DSC_1121.jpg

Il ou elle parle de l’adolescence qui fut la mienne. Avec ses joies et ses trous noirs que j’ai moi même creusé pour mieux enfouir ce qui ne devait jamais se dire. 

Un silence de 14 années. 

Tout ça se trouve dans ma boite de pandore, tombée dans mes propres mains aujourd’hui.

« La nuit arctique, la longue nuit de 75 jours qui plonge les indiens dans le noir et l’alcool. Celle qui faisait qu’il n’y a pas si longtemps, on mesurait le froid en nombre de chiens qu’il fallait autour de soi pour survivre. »

 

Gilles et Marion – journal de création

«Mon travail avec toi consistera à terme à trouver la bonne façon de relier ton histoire au monde, sans la dénaturer ni faire de détours qui ne serviraient qu’à rendre tout ça supportable. 

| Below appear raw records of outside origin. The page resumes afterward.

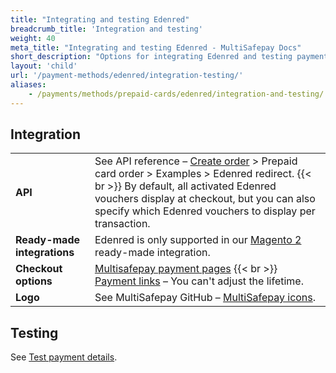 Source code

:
 ```yaml
---
title: "Integrating and testing Edenred"
breadcrumb_title: 'Integration and testing'
weight: 40
meta_title: "Integrating and testing Edenred - MultiSafepay Docs"
short_description: "Options for integrating Edenred and testing payments"
layout: 'child'
url: '/payment-methods/edenred/integration-testing/'
aliases:
    - /payments/methods/prepaid-cards/edenred/integration-and-testing/
---
```

## Integration

| | |
|---|---|
| **API** | See API reference – [Create order](https://api-docs.multisafepay.com/reference/createorder) > Prepaid card order > Examples > Edenred redirect. {{< br >}} By default, all activated Edenred vouchers display at checkout, but you can also specify which Edenred vouchers to display per transaction. |
| **Ready-made integrations** | Edenred is only supported in our [Magento 2](/magento-2/) ready-made integration.   |
| **Checkout options** | [Multisafepay payment pages](/payment-pages/) {{< br >}} [Payment links](/payment-links/about/) – You can't adjust the lifetime. |
| **Logo** | See MultiSafepay GitHub – [MultiSafepay icons](https://github.com/MultiSafepay/MultiSafepay-icons). |

## Testing

See [Test payment details](/testing/test-payment-details/#banking-methods).
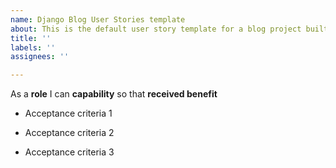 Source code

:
 ```yaml
---
name: Django Blog User Stories template
about: This is the default user story template for a blog project built with Django.
title: ''
labels: ''
assignees: ''

---
```


As a **role** I can **capability** so that **received benefit**

- Acceptance criteria 1

- Acceptance criteria 2

- Acceptance criteria 3
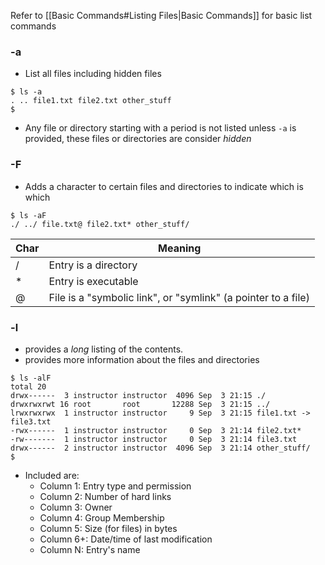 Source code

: Refer to [[Basic Commands#Listing Files|Basic Commands]] for basic list commands

### -a
- List all files including hidden files
```
$ ls -a
. .. file1.txt file2.txt other_stuff
$
```
- Any file or directory starting with a period is not listed unless `-a` is provided, these files or directories are consider *hidden*

### -F
- Adds a character to certain files and directories to indicate which is which
```
$ ls -aF
./ ../ file.txt@ file2.txt* other_stuff/
```

| Char | Meaning                                                       |
| ---- | ------------------------------------------------------------- |
| /    | Entry is a directory                                          |
| *    | Entry is executable                                           |
| @    | File is a "symbolic link", or "symlink" (a pointer to a file) |
### -l
- provides a *long* listing of the contents.
- provides more information about the files and directories
```
$ ls -alF
total 20 
drwx------  3 instructor instructor  4096 Sep  3 21:15 ./
drwxrwxrwt 16 root       root       12288 Sep  3 21:15 ../ 
lrwxrwxrwx  1 instructor instructor     9 Sep  3 21:15 file1.txt -> file3.txt
-rwx------  1 instructor instructor     0 Sep  3 21:14 file2.txt*
-rw-------  1 instructor instructor     0 Sep  3 21:14 file3.txt
drwx------  2 instructor instructor  4096 Sep  3 21:14 other_stuff/
$
```
- Included are:
	- Column 1: Entry type and permission
	- Column 2: Number of hard links
	- Column 3: Owner
	- Column 4: Group Membership
	- Column 5: Size (for files) in bytes
	- Column 6+: Date/time of last modification
	- Column N: Entry's name
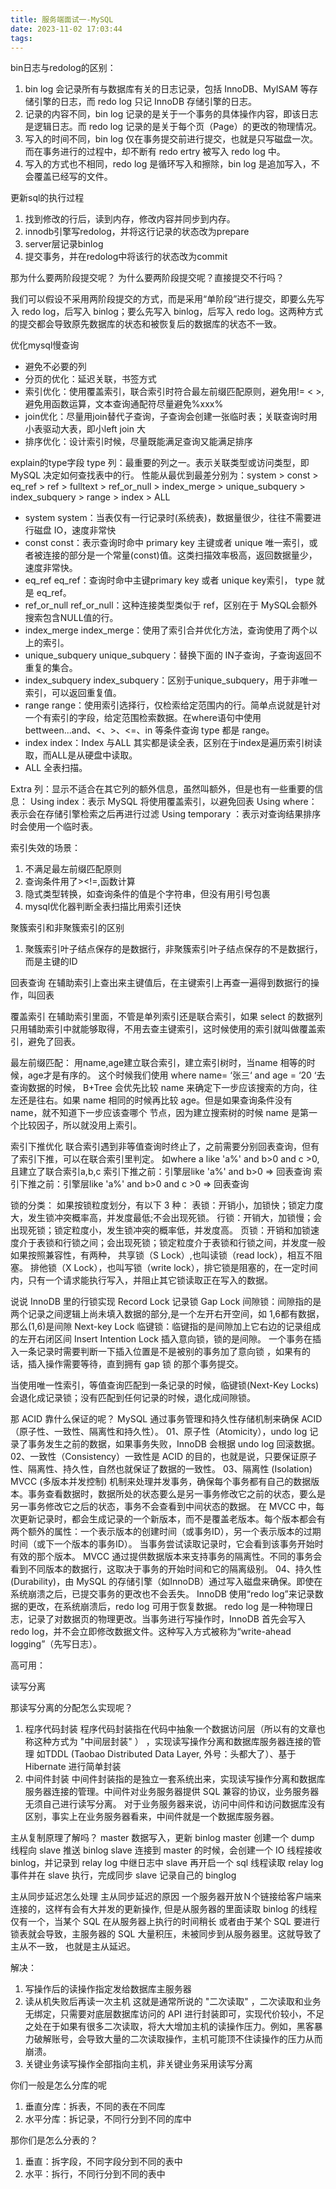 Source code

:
 ```yaml
---
title: 服务端面试一-MySQL
date: 2023-11-02 17:03:44
tags:
---
```


bin日志与redolog的区别：
1. bin log 会记录所有与数据库有关的日志记录，包括 InnoDB、MyISAM 等存储引擎的日志，而 redo log 只记 InnoDB 存储引擎的日志。
2. 记录的内容不同，bin log 记录的是关于一个事务的具体操作内容，即该日志是逻辑日志。而 redo log 记录的是关于每个页（Page）的更改的物理情况。
3. 写入的时间不同，bin log 仅在事务提交前进行提交，也就是只写磁盘一次。而在事务进行的过程中，却不断有 redo ertry 被写入 redo log 中。
4. 写入的方式也不相同，redo log 是循环写入和擦除，bin log 是追加写入，不会覆盖已经写的文件。

更新sql的执行过程
1. 找到修改的行后，读到内存，修改内容并同步到内存。
2. innodb引擎写redolog，并将这行记录的状态改为prepare
3. server层记录binlog
4. 提交事务，并在redolog中将该行的状态改为commit

那为什么要两阶段提交呢？
为什么要两阶段提交呢？直接提交不行吗？

我们可以假设不采用两阶段提交的方式，而是采用“单阶段”进行提交，即要么先写入 redo log，后写入 binlog；要么先写入 binlog，后写入 redo log。这两种方式的提交都会导致原先数据库的状态和被恢复后的数据库的状态不一致。


优化mysql慢查询
* 避免不必要的列
* 分页的优化：延迟关联，书签方式
* 索引优化：使用覆盖索引，联合索引时符合最左前缀匹配原则，避免用!= < >, 避免用函数运算，文本查询通配符尽量避免%xxx%
* join优化：尽量用join替代子查询，子查询会创建一张临时表；关联查询时用小表驱动大表，即小left join 大
* 排序优化：设计索引时候，尽量既能满足查询又能满足排序

explain的type字段
type 列：最重要的列之一。表示关联类型或访问类型，即 MySQL 决定如何查找表中的行。
性能从最优到最差分别为：system > const > eq_ref > ref > fulltext > ref_or_null > index_merge > unique_subquery > index_subquery > range > index > ALL

* system
system：当表仅有一行记录时(系统表)，数据量很少，往往不需要进行磁盘 IO，速度非常快
* const
const：表示查询时命中 primary key 主键或者 unique 唯一索引，或者被连接的部分是一个常量(const)值。这类扫描效率极高，返回数据量少，速度非常快。
* eq_ref
eq_ref：查询时命中主键primary key 或者 unique key索引， type 就是 eq_ref。
* ref_or_null
ref_or_null：这种连接类型类似于 ref，区别在于 MySQL会额外搜索包含NULL值的行。
* index_merge
index_merge：使用了索引合并优化方法，查询使用了两个以上的索引。
* unique_subquery
unique_subquery：替换下面的 IN子查询，子查询返回不重复的集合。
* index_subquery
index_subquery：区别于unique_subquery，用于非唯一索引，可以返回重复值。
* range
range：使用索引选择行，仅检索给定范围内的行。简单点说就是针对一个有索引的字段，给定范围检索数据。在where语句中使用 bettween...and、<、>、<=、in 等条件查询 type 都是 range。
* index
index：Index 与ALL 其实都是读全表，区别在于index是遍历索引树读取，而ALL是从硬盘中读取。
* ALL 全表扫描。


Extra 列：显示不适合在其它列的额外信息，虽然叫额外，但是也有一些重要的信息：
Using index：表示 MySQL 将使用覆盖索引，以避免回表
Using where：表示会在存储引擎检索之后再进行过滤
Using temporary ：表示对查询结果排序时会使用一个临时表。

索引失效的场景：
1. 不满足最左前缀匹配原则
2. 查询条件用了><!=,函数计算
3. 隐式类型转换，如查询条件的值是个字符串，但没有用引号包裹
4. mysql优化器判断全表扫描比用索引还快

聚簇索引和非聚簇索引的区别
1. 聚簇索引叶子结点保存的是数据行，非聚簇索引叶子结点保存的不是数据行，而是主键的ID

回表查询
在辅助索引上查出来主键值后，在主键索引上再查一遍得到数据行的操作，叫回表

覆盖索引
在辅助索引里面，不管是单列索引还是联合索引，如果 select 的数据列只用辅助索引中就能够取得，不用去查主键索引，这时候使用的索引就叫做覆盖索引，避免了回表。

最左前缀匹配：
用name,age建立联合索引，建立索引树时，当name 相等的时候，age才是有序的。
这个时候我们使用 where name= ‘张三‘ and age = ‘20 ‘去查询数据的时候， B+Tree 会优先比较 name 来确定下一步应该搜索的方向，往左还是往右。如果 name 相同的时候再比较 age。但是如果查询条件没有 name，就不知道下一步应该查哪个 节点，因为建立搜索树的时候 name 是第一个比较因子，所以就没用上索引。

索引下推优化
联合索引遇到非等值查询时终止了，之前需要分别回表查询，但有了索引下推，可以在联合索引里判定。
如where a like 'a%' and b>0 and c >0,且建立了联合索引a,b,c
索引下推之前：引擎层like 'a%' and b>0 => 回表查询
索引下推之前：引擎层like 'a%' and b>0 and c >0 => 回表查询

锁的分类：
如果按锁粒度划分，有以下 3 种：
表锁：开销小，加锁快；锁定力度大，发生锁冲突概率高，并发度最低;不会出现死锁。
行锁：开销大，加锁慢；会出现死锁；锁定粒度小，发生锁冲突的概率低，并发度高。
页锁：开销和加锁速度介于表锁和行锁之间；会出现死锁；锁定粒度介于表锁和行锁之间，并发度一般
如果按照兼容性，有两种，
共享锁（S Lock）,也叫读锁（read lock），相互不阻塞。
排他锁（X Lock），也叫写锁（write lock），排它锁是阻塞的，在一定时间内，只有一个请求能执行写入，并阻止其它锁读取正在写入的数据。

说说 InnoDB 里的行锁实现
Record Lock 记录锁
Gap Lock 间隙锁：间隙指的是两个记录之间逻辑上尚未填入数据的部分,是一个左开右开空间，如 1,6都有数据，那么(1,6)是间隙
Next-key Lock 临键锁：临键指的是间隙加上它右边的记录组成的左开右闭区间
Insert Intention Lock 插入意向锁，锁的是间隙。 一个事务在插入一条记录时需要判断一下插入位置是不是被别的事务加了意向锁 ，如果有的话，插入操作需要等待，直到拥有 gap 锁 的那个事务提交。

当使用唯一性索引，等值查询匹配到一条记录的时候，临键锁(Next-Key Locks)会退化成记录锁；没有匹配到任何记录的时候，退化成间隙锁。

那 ACID 靠什么保证的呢？
MySQL 通过事务管理和持久性存储机制来确保 ACID（原子性、一致性、隔离性和持久性）。
01、原子性（Atomicity），undo log 记录了事务发生之前的数据，如果事务失败，InnoDB 会根据 undo log 回滚数据。
02、一致性（Consistency）一致性是 ACID 的目的，也就是说，只要保证原子性、隔离性、持久性，自然也就保证了数据的一致性。
03、隔离性 (Isolation) MVCC (多版本并发控制) 机制来处理并发事务，确保每个事务都有自己的数据版本。事务查看数据时，数据所处的状态要么是另一事务修改它之前的状态，要么是另一事务修改它之后的状态，事务不会查看到中间状态的数据。
在 MVCC 中，每次更新记录时，都会生成记录的一个新版本，而不是覆盖老版本。每个版本都会有两个额外的属性：一个表示版本的创建时间（或事务ID），另一个表示版本的过期时间（或下一个版本的事务ID）。
当事务尝试读取记录时，它会看到该事务开始时有效的那个版本。
MVCC 通过提供数据版本来支持事务的隔离性。不同的事务会看到不同版本的数据行，这取决于事务的开始时间和它的隔离级别。
04、持久性 (Durability)，由 MySQL 的存储引擎（如InnoDB）通过写入磁盘来确保。即使在系统崩溃之后，已提交事务的更改也不会丢失。
InnoDB 使用“redo log”来记录数据的更改，在系统崩溃后，redo log 可用于恢复数据。
redo log 是一种物理日志，记录了对数据页的物理更改。当事务进行写操作时，InnoDB 首先会写入 redo log，并不会立即修改数据文件。这种写入方式被称为“write-ahead logging”（先写日志）。


高可用：

读写分离

那读写分离的分配怎么实现呢？
1. 程序代码封装
程序代码封装指在代码中抽象一个数据访问层（所以有的文章也称这种方式为 "中间层封装" ） ，实现读写操作分离和数据库服务器连接的管理
如TDDL (Taobao Distributed Data Layer, 外号：头都大了）、基于 Hibernate 进行简单封装
2. 中间件封装
中间件封装指的是独立一套系统出来，实现读写操作分离和数据库服务器连接的管理。中间件对业务服务器提供 SQL 兼容的协议，业务服务器无须自己进行读写分离。
对于业务服务器来说，访问中间件和访问数据库没有区别，事实上在业务服务器看来，中间件就是一个数据库服务器。

主从复制原理了解吗？
master 数据写入，更新 binlog
master 创建一个 dump 线程向 slave 推送 binlog
slave 连接到 master 的时候，会创建一个 IO 线程接收 binlog，并记录到 relay log 中继日志中
slave 再开启一个 sql 线程读取 relay log 事件并在 slave 执行，完成同步
slave 记录自己的 binglog

主从同步延迟怎么处理
主从同步延迟的原因
一个服务器开放Ｎ个链接给客户端来连接的，这样有会有大并发的更新操作, 但是从服务器的里面读取 binlog 的线程仅有一个，当某个 SQL 在从服务器上执行的时间稍长 或者由于某个 SQL 要进行锁表就会导致，主服务器的 SQL 大量积压，未被同步到从服务器里。这就导致了主从不一致， 也就是主从延迟。

解决：
1. 写操作后的读操作指定发给数据库主服务器
2. 读从机失败后再读一次主机
这就是通常所说的 "二次读取" ，二次读取和业务无绑定，只需要对底层数据库访问的 API 进行封装即可，实现代价较小，不足之处在于如果有很多二次读取，将大大增加主机的读操作压力。例如，黑客暴力破解账号，会导致大量的二次读取操作，主机可能顶不住读操作的压力从而崩溃。
3. 关键业务读写操作全部指向主机，非关键业务采用读写分离

你们一般是怎么分库的呢
1. 垂直分库：拆表，不同的表在不同库
2. 水平分库：拆记录，不同行分到不同的库中

那你们是怎么分表的？
1. 垂直：拆字段，不同字段分到不同的表中
2. 水平：拆行，不同行分到不同的表中

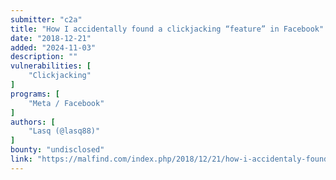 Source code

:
 ```yaml
---
submitter: "c2a"
title: "How I accidentally found a clickjacking “feature” in Facebook"
date: "2018-12-21"
added: "2024-11-03"
description: ""
vulnerabilities: [
    "Clickjacking"
]
programs: [
    "Meta / Facebook"
]
authors: [
    "Lasq (@lasq88)"
]
bounty: "undisclosed"
link: "https://malfind.com/index.php/2018/12/21/how-i-accidentaly-found-clickjacking-in-facebook/"
---
```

Notre travail est sans doute d’arriver à peindre Guernica, tes dessins parfois en sont, les tiens, tes récits de bombardements.»

 

« Dire au cirque, c’est déjà juste, arriver à dire ».

 

« Au début, on a tourné autour du pot. 3 jours de recherche, 3 jours de rencontre qui ne se passent pas si mal, mais on s’ennuie un peu, sans trop savoir pourquoi et je me rends compte en écrivant cela que là encore, je commence à tourner autour du pot. Ce n’est pas bien. il faut dire la vérité : 

 

C’est une jeune fille qui a 13 ans, un homme met la main sous son t-shirt, sur ses seins, sur sa bouche pour ne pas qu’elle crie (il n’aurait pas besoin, elle ne crierait pas ou plutôt, elle est en train de crier mais aucun son ne sort de sa bouche), il lui dit des mots jolis et des mots laids. Ça dure longtemps (plusieurs années). Un jour il met son sexe dans son sexe. Aucun sexe n’était entré dans le sexe de cette jeune fille. Elle ne crie toujours pas. C’est comme si on lui avait coupé la langue, elle a la bouche pleine de cris mais rien ne sort. 

 

Des histoires de femmes violées, il y en a plein le théâtre, combien dans Shakespeare, combien dans Molière même s’ils sont maquillés en mariage mais là, une femme se tient devant nous et décide de ne plus faire un détour par les contes. Elle vient avec ses jambes et ses bras et ses yeux et sa voix et elle a bien l’intention de s’en servir pour raconter son histoire. C’est un grand courage. Mais le courage ne lui suffit pas, elle veut en faire plus qu’un simple récit. Elle a l’élégance tragique d’en faire un spectacle et qui plus est, un spectacle de cirque, là où le corps est en vie, là où le silence est la condition du poème, là où la parole est toujours à l’endroit de la vérité, là où il y a encore une place à la beauté et au mystère. 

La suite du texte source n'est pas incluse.